INQUIRING LINE

Does fine-tuning on NLI tasks amplify or reduce frequency bias in language models?

This explores a sharp result about what happens when you fine-tune a language model on natural language inference (NLI) tasks — and whether that training teaches real reasoning or just sharpens a statistical shortcut.


This explores whether fine-tuning on NLI actually teaches a model to reason about entailment, or whether it just deepens the model's reliance on how often words appear together. The corpus has a direct answer, and it's the uncomfortable one: NLI fine-tuning *amplifies* frequency bias rather than reducing it Does fine-tuning on NLI teach inference or amplify shortcuts?. Because hypernyms (general words like 'animal') show up more often in text than hyponyms (specific words like 'spaniel'), models learn to lean on that frequency gap as a proxy for entailment. The tell is adversarial cases: when frequency points one way and the actual entailment label points the other, fine-tuned models perform *worse* — meaning the training didn't correct the shortcut, it carved it deeper.

What makes this more than a one-off finding is that the same frequency-tracking habit shows up across completely different tasks. Models systematically prefer higher-frequency surface phrasings over rare-but-equivalent paraphrases — in math, translation, commonsense, and tool calling alike Do language models really understand meaning or just surface frequency?. So NLI fine-tuning isn't introducing a new flaw; it's pouring fuel on a mechanism that's already the model's default. The model is tracking statistical mass from pretraining and dressing it up as meaning-recognition.

That connects to a deeper question the corpus keeps circling: where do these biases actually live, and can fine-tuning move them? The evidence says biases are *planted in pretraining and only swayed — not removed — by fine-tuning* Where do cognitive biases in language models come from?. That reframes the NLI result entirely. Fine-tuning didn't fail to teach inference because the recipe was wrong; it failed because fine-tuning can't reach the layer where the frequency prior was formed. You're nudging a surface, not rewriting a foundation.

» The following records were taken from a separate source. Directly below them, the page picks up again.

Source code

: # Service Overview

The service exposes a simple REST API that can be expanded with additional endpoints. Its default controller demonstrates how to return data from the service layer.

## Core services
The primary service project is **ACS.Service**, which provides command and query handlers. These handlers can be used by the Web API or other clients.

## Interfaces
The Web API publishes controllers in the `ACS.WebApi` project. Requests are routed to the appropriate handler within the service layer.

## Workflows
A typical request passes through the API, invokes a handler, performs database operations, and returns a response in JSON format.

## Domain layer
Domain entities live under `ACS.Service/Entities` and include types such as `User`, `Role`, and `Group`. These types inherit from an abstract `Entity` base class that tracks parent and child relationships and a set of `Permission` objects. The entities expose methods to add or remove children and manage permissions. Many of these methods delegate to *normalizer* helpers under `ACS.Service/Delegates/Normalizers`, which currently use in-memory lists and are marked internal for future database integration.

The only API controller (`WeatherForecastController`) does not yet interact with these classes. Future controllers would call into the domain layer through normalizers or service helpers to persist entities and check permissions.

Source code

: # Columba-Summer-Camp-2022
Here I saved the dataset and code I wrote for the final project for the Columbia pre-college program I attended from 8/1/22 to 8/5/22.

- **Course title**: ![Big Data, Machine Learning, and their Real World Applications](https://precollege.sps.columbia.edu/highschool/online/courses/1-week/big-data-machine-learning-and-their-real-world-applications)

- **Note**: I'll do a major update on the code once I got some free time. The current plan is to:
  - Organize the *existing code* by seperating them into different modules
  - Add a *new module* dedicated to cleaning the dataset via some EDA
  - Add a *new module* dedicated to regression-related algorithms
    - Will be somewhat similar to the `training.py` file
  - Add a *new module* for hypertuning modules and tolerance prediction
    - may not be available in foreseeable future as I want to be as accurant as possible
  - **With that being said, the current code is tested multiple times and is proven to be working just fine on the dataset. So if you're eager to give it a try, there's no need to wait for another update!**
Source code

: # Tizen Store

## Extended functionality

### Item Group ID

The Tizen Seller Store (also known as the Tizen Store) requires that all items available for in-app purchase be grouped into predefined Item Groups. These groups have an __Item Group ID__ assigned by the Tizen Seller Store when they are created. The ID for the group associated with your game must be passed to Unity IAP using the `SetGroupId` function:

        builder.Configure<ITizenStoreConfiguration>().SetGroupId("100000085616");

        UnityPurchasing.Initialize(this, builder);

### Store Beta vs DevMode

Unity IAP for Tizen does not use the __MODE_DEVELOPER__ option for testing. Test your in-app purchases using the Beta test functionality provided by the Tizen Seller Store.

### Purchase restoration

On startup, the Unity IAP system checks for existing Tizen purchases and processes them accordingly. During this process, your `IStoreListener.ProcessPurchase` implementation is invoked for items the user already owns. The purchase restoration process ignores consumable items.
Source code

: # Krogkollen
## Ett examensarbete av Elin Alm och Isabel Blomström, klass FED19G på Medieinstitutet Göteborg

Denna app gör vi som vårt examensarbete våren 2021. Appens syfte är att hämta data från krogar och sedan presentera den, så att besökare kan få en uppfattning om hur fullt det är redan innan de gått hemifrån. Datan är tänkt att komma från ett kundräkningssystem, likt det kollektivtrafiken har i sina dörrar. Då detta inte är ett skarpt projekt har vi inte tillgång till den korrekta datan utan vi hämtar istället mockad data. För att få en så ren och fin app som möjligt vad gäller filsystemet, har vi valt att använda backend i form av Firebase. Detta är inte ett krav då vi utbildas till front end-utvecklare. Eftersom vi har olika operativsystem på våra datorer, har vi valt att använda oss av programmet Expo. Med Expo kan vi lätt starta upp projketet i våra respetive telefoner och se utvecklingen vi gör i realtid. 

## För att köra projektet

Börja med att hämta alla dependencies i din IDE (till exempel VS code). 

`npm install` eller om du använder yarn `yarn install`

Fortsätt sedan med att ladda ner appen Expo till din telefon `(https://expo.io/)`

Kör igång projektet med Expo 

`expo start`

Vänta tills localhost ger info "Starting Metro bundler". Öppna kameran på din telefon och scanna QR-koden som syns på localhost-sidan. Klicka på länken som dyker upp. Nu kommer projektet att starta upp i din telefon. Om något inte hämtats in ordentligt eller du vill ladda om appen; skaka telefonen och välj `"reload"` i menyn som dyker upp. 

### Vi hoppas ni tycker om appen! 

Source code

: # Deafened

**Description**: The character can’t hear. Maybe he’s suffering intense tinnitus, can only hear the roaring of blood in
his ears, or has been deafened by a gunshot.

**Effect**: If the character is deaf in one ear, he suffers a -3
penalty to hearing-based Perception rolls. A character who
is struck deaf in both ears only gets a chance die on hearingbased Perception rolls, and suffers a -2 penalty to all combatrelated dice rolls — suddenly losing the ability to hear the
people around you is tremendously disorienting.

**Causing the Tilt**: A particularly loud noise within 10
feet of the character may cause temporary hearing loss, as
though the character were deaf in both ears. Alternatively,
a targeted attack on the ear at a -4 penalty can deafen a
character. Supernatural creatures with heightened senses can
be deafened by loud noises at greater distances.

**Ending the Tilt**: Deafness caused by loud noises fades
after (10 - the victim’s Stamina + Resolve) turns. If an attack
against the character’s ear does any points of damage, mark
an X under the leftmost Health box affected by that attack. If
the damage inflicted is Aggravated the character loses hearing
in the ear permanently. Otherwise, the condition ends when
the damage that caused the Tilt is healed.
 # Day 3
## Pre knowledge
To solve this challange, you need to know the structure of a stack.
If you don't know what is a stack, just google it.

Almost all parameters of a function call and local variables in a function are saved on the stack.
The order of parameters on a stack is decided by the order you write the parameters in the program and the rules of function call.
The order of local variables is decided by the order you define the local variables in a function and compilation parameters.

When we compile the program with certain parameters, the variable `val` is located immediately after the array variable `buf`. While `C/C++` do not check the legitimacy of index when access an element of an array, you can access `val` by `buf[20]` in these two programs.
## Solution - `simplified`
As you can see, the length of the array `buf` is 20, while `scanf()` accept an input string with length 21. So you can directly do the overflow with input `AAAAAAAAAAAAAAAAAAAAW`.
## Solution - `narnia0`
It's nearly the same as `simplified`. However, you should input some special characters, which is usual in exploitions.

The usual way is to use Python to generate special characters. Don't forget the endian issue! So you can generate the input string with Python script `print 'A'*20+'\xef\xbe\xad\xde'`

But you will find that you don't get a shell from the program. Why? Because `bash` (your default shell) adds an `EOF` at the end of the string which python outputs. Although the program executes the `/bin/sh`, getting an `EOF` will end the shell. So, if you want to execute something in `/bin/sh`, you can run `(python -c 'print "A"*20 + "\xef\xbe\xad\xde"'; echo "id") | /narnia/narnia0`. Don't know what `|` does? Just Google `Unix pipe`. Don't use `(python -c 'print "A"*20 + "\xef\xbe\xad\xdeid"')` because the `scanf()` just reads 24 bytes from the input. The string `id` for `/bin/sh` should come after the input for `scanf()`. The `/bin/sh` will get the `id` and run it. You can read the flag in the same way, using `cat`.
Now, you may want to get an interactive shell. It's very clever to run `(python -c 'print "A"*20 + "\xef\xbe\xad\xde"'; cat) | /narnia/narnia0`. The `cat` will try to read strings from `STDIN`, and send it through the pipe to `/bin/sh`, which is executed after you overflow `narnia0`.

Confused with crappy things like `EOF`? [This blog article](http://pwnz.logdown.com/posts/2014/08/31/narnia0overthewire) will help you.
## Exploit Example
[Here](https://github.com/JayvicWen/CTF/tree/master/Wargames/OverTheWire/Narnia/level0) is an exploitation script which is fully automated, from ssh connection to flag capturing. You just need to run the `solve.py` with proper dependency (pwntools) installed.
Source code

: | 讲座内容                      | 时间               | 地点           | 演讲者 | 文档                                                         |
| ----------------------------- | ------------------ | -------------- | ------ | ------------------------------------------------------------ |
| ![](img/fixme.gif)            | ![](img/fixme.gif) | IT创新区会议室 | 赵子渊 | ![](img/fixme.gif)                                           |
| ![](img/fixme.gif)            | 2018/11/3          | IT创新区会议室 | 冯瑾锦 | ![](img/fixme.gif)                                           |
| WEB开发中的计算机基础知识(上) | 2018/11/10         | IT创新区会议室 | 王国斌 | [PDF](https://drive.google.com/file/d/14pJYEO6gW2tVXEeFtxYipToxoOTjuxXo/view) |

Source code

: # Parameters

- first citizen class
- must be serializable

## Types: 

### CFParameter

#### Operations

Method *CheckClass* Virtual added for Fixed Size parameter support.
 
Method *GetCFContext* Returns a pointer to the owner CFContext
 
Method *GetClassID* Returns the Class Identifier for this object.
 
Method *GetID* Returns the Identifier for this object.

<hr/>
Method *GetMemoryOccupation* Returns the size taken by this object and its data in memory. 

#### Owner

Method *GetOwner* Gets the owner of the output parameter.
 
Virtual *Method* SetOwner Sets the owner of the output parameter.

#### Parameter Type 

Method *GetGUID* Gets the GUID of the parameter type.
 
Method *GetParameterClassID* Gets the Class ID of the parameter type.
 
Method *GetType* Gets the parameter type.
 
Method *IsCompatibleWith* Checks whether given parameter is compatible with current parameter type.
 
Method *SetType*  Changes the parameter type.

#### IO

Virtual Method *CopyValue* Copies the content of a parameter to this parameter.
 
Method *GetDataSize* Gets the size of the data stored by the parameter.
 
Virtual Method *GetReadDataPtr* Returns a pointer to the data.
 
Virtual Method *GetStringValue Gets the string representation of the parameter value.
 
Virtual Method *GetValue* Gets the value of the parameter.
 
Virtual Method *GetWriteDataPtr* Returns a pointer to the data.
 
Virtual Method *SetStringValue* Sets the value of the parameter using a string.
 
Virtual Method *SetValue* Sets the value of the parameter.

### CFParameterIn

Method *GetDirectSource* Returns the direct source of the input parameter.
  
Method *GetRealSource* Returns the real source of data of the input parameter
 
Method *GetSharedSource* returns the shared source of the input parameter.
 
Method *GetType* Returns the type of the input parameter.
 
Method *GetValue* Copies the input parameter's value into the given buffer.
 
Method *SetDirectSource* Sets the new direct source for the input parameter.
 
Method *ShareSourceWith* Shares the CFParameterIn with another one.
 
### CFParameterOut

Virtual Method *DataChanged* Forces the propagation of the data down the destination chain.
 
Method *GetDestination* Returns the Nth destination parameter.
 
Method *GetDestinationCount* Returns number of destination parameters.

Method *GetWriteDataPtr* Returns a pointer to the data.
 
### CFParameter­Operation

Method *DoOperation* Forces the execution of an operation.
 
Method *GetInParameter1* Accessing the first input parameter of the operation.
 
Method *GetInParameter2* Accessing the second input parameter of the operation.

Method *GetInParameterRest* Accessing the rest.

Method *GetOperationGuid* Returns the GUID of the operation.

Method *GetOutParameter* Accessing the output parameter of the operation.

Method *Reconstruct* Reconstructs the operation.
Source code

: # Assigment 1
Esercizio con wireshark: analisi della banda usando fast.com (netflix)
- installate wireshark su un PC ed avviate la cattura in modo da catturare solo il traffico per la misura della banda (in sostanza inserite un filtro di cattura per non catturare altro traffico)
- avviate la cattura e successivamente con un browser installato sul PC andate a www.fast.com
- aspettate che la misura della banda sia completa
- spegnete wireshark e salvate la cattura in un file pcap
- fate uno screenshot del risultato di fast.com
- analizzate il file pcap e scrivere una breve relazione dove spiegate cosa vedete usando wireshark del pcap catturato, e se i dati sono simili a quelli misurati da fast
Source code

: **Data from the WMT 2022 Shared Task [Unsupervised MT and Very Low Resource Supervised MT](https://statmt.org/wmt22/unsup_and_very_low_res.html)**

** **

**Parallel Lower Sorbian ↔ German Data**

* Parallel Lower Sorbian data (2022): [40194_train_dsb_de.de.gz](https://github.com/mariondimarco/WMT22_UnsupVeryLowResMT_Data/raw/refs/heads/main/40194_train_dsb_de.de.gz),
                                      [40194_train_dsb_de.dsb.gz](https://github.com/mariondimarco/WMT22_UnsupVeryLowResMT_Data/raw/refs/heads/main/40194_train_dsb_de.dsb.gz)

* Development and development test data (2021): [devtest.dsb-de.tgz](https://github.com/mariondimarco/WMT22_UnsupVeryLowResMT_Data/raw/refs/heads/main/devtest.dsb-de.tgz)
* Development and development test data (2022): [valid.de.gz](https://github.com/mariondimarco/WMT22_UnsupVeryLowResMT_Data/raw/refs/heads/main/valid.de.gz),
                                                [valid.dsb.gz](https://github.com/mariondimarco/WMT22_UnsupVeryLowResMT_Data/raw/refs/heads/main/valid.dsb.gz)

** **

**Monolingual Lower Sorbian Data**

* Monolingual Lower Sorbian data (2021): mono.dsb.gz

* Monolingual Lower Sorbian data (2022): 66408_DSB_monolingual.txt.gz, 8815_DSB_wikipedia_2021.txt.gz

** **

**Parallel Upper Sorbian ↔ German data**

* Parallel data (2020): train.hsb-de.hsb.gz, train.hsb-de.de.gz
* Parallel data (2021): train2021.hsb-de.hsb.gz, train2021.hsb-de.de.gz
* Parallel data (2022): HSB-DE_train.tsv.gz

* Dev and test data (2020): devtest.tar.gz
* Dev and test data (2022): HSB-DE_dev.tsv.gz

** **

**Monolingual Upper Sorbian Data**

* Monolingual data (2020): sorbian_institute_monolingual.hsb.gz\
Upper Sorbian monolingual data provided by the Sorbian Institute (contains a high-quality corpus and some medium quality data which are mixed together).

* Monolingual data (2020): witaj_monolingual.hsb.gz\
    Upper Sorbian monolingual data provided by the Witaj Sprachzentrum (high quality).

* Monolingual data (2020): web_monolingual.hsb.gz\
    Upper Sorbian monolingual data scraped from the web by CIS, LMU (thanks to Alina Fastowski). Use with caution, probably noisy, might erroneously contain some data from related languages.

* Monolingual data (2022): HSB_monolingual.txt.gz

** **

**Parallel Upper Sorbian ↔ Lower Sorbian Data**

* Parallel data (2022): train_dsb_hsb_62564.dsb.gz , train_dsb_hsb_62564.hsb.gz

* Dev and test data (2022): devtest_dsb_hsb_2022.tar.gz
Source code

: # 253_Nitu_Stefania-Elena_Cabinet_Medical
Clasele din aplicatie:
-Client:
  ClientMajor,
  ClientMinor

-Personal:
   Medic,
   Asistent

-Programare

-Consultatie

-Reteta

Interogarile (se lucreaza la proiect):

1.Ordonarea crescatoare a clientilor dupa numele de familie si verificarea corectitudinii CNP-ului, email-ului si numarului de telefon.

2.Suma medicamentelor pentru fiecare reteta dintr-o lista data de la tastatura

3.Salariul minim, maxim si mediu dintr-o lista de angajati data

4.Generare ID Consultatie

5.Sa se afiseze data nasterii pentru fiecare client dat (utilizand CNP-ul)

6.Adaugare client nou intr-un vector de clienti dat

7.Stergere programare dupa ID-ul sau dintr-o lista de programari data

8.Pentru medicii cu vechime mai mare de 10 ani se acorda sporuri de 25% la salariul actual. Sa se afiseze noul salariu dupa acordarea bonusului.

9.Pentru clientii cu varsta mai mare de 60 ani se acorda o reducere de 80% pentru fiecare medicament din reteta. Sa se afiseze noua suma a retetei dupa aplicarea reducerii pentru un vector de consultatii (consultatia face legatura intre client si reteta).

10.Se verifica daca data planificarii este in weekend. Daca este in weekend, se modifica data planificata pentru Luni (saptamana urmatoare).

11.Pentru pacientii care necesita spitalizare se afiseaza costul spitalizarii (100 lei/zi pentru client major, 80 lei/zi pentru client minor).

The pattern rhymes with other 'fine-tuning teaches the wrong thing' findings. RL fine-tuning, for instance, tends to sharpen memorized template-matching rather than installing a genuine reasoning procedure — out-of-distribution variants expose the gap Do fine-tuned language models actually learn optimization procedures?. And the broader linguistic picture is that statistical learning captures surface patterns but stumbles on deep grammatical structure as complexity rises Why do large language models fail at complex linguistic tasks?. NLI sits right at that fault line: entailment is a structural, semantic relationship, but the model keeps reaching for the surface frequency signal because that's what's cheapest.

The thing worth walking away with: 'fine-tuning on task X' doesn't reliably teach the *skill* behind task X — it often just amplifies whatever shortcut already correlates with the right answer in your training data. If you want to know whether a model learned inference or learned frequency, you have to build adversarial cases where the two disagree. Without that test, an amplified shortcut looks exactly like improved reasoning on the scoreboard.


Sources 5 notes

Does fine-tuning on NLI teach inference or amplify shortcuts?

NLI fine-tuning increases LLM reliance on corpus-level frequency patterns (hypernyms more common than hyponyms) rather than semantic relationships. Models perform worse on adversarial cases where frequency patterns contradict actual entailment labels, showing the shortcut was learned more deeply.

Do language models really understand meaning or just surface frequency?

LLMs show consistent preference for higher-frequency surface forms over semantically equivalent rare paraphrases across math, machine translation, commonsense reasoning, and tool calling. This suggests models track statistical mass from pretraining rather than meaning-recognition as their primary mechanism.

Where do cognitive biases in language models come from?

A causal experiment using random-seed variation and cross-tuning showed that models sharing a pretrained backbone exhibit similar bias patterns regardless of finetuning data. Biases are planted during pretraining and merely swayed by instruction tuning.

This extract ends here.